# Thinkin about going KA-T



## madballa (Aug 5, 2003)

I have 110k right now on my KA and am thinkin about getting a turbo kit for it. I want to know what you guys think of turboing a 100k+ motor and what turbo kits you guys would suggest.


----------



## TheVodKA (Sep 19, 2002)

compression test it! If the #s are close to OEM specs, go for it. As for kits, IMHO they're all really overpriced, and most (if not all) are still pretty incomplete. I recommend homebrewed if you wanna save urself some money, just make sure to get parts that are quite common and don't require any special setup.


----------



## madballa (Aug 5, 2003)

Yeah I noticed that most KA kits are really expensive usually being around 4g.

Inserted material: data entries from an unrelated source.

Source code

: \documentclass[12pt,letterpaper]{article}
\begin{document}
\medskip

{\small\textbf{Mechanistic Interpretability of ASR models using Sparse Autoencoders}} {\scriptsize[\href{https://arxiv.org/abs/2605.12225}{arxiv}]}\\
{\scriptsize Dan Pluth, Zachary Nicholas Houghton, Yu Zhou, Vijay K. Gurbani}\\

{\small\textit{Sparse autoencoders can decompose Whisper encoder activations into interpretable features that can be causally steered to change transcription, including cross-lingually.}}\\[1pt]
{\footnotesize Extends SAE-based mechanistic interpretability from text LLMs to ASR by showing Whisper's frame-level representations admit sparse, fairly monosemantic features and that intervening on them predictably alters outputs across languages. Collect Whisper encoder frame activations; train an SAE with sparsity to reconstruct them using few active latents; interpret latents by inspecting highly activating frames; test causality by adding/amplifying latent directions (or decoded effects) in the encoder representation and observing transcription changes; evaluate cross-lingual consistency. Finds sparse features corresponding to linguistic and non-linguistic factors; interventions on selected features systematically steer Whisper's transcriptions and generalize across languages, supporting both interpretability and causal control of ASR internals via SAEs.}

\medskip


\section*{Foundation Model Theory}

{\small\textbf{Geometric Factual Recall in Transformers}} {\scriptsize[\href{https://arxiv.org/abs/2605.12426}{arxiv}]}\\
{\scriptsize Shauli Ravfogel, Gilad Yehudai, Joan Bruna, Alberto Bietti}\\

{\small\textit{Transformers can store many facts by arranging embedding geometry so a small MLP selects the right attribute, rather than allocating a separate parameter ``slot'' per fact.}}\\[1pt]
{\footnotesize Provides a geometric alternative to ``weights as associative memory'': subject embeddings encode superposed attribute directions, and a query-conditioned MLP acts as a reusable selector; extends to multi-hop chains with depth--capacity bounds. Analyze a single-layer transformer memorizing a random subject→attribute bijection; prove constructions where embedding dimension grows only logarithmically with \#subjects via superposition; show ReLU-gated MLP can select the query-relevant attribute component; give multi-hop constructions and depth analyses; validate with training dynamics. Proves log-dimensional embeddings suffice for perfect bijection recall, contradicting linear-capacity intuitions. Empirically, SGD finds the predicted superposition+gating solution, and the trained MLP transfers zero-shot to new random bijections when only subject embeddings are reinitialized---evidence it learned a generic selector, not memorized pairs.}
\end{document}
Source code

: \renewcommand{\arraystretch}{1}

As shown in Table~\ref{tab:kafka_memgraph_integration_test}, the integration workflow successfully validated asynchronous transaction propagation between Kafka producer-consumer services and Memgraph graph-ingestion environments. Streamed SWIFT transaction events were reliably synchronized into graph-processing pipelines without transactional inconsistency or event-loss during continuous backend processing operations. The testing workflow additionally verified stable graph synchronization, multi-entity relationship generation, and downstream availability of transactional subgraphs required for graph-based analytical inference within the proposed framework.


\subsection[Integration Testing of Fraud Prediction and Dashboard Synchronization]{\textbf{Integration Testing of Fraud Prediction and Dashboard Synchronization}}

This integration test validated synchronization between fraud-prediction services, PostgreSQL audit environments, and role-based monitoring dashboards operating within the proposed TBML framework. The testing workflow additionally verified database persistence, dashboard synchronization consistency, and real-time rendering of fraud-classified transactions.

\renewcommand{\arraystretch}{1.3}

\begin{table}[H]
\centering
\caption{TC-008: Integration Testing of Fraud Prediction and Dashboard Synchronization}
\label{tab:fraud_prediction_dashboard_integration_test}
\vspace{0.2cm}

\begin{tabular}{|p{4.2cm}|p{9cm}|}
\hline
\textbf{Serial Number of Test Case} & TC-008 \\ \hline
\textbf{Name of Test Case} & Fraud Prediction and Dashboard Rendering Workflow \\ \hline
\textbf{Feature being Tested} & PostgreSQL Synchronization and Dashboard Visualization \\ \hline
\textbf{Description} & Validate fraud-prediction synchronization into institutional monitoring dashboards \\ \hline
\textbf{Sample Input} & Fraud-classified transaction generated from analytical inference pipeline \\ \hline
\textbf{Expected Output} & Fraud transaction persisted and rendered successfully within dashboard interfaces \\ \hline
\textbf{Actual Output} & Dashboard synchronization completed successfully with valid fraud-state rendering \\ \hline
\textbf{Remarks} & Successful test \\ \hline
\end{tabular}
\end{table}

The only one that I have seen so far that is reasonable is the Greddy kit for like almost 3g and it still doesnt even have the FMIC. I was actually thinking about going with the FMAX kit because I have heard really good things about it.


----------



## HondaHater (Aug 27, 2003)

if you have alot of money to get a turbo for the ka, make sure you compare the pricing to that of a sr engine and swap. or youre really planning to do something with ka, then dont worry bout it. cuz gettin a sr is most likely alot cheaper. 3k is a rip off


----------



## Johny5 (Sep 29, 2003)

sr would still need rebuild though captain, i'd never put a 30k+ motor in my car that i knew shit about. i wanna know that it has new bearings, new rings, perfect compression, before i started pushing it.


----------



## AceInHole (May 8, 2002)

madballa said:


> Yeah I noticed that most KA kits are really expensive usually being around 4g. The only one that I have seen so far that is reasonable is the Greddy kit for like almost 3g and it still doesnt even have the FMIC. I was actually thinking about going with the FMAX kit because I have heard really good things about it.

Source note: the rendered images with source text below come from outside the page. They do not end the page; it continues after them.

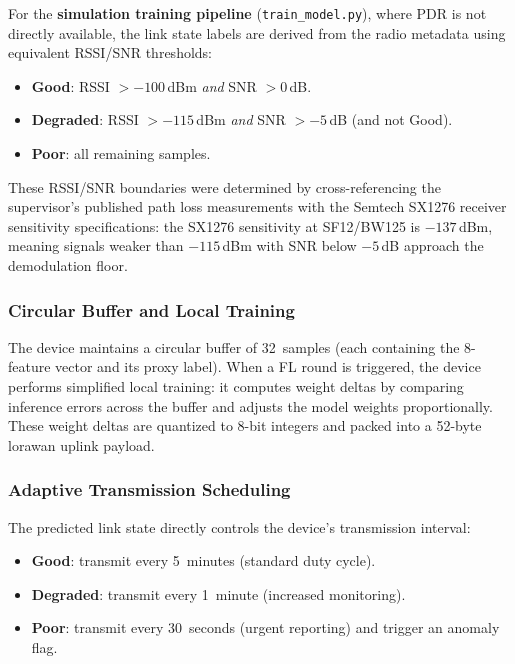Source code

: \documentclass[12pt, a4paper, twoside, openright]{report}
\begin{document}
For the \textbf{simulation training pipeline} (\texttt{train\_model.py}), where PDR is not directly available, the link state labels are derived from the radio metadata using equivalent RSSI/SNR thresholds:
\begin{itemize}
  \item \textbf{Good}: RSSI $> -100$\,dBm \textit{and} SNR $> 0$\,dB.
  \item \textbf{Degraded}: RSSI $> -115$\,dBm \textit{and} SNR $> -5$\,dB (and not Good).
  \item \textbf{Poor}: all remaining samples.
\end{itemize}

\noindent
These RSSI/SNR boundaries were determined by cross-referencing the supervisor's published path loss measurements with the Semtech SX1276 receiver sensitivity specifications: the SX1276 sensitivity at SF12/BW125 is $-137$\,dBm, meaning signals weaker than $-115$\,dBm with SNR below $-5$\,dB approach the demodulation floor.

\subsubsection{Circular Buffer and Local Training}
The device maintains a circular buffer of 32~samples (each containing the 8-feature vector and its proxy label). When a FL round is triggered, the device performs simplified local training: it computes weight deltas by comparing inference errors across the buffer and adjusts the model weights proportionally. These weight deltas are quantized to 8-bit integers and packed into a 52-byte \gls{lorawan} uplink payload.

\subsubsection{Adaptive Transmission Scheduling}
The predicted link state directly controls the device's transmission interval:
\begin{itemize}
  \item \textbf{Good}: transmit every 5~minutes (standard duty cycle).
  \item \textbf{Degraded}: transmit every 1~minute (increased monitoring).
  \item \textbf{Poor}: transmit every 30~seconds (urgent reporting) and trigger an anomaly flag.
\end{itemize}
\end{document}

last i checked SRs didn't come with new turbos or FMIC's either.

source used parts for a KAt buildup and you beat the cost of the SR sway easily.


----------



## madballa (Aug 5, 2003)

Yeah I think even getting a turbo kit would be cheaper than even installing a SR at the prices they come at now. I would also be able to get more power from the turbo kit cuz of the bigger turbo.


----------



## vsp3c (May 15, 2003)

sr price has risen because all these gay 240 nubs want them after reading about it from ssc and crap


----------



## slowdrifter240 (Dec 10, 2003)

*ka-t*

when you put a turbo kit on a ka is it a good idea to lower the comp ratio to like 8.5:1 ? or just run the turbo with stock motor?


----------



## vsp3c (May 15, 2003)

good idea to lower the comp ratio.. i don't remember what the stock ka comp ratio is =/


----------



## madballa (Aug 5, 2003)

If I am not mistaken the comp. ratio on the S14 ka's are 9.5:1. Ive been doing alot of research on the KAT and I found a pretty good source from T.Y. Yap. He has stock internals with the F-Max Stage 2 turbo kit and he runs 300 whp on the street.


----------



## Murph (Aug 8, 2002)

There is nothing wrong with a 9.5:1 CR imo. I would prefer it over an 8.5:1 CR. It all depends on how much power your hoping to make.


----------



## sr180sx (Jan 25, 2004)

Before SR I had KA turbo.. if you ask me for the same money I will go for SR.


----------



## HondaHater (Aug 27, 2003)

sr180sx said:


> Before SR I had KA turbo.. if you ask me for the same money I will go for SR.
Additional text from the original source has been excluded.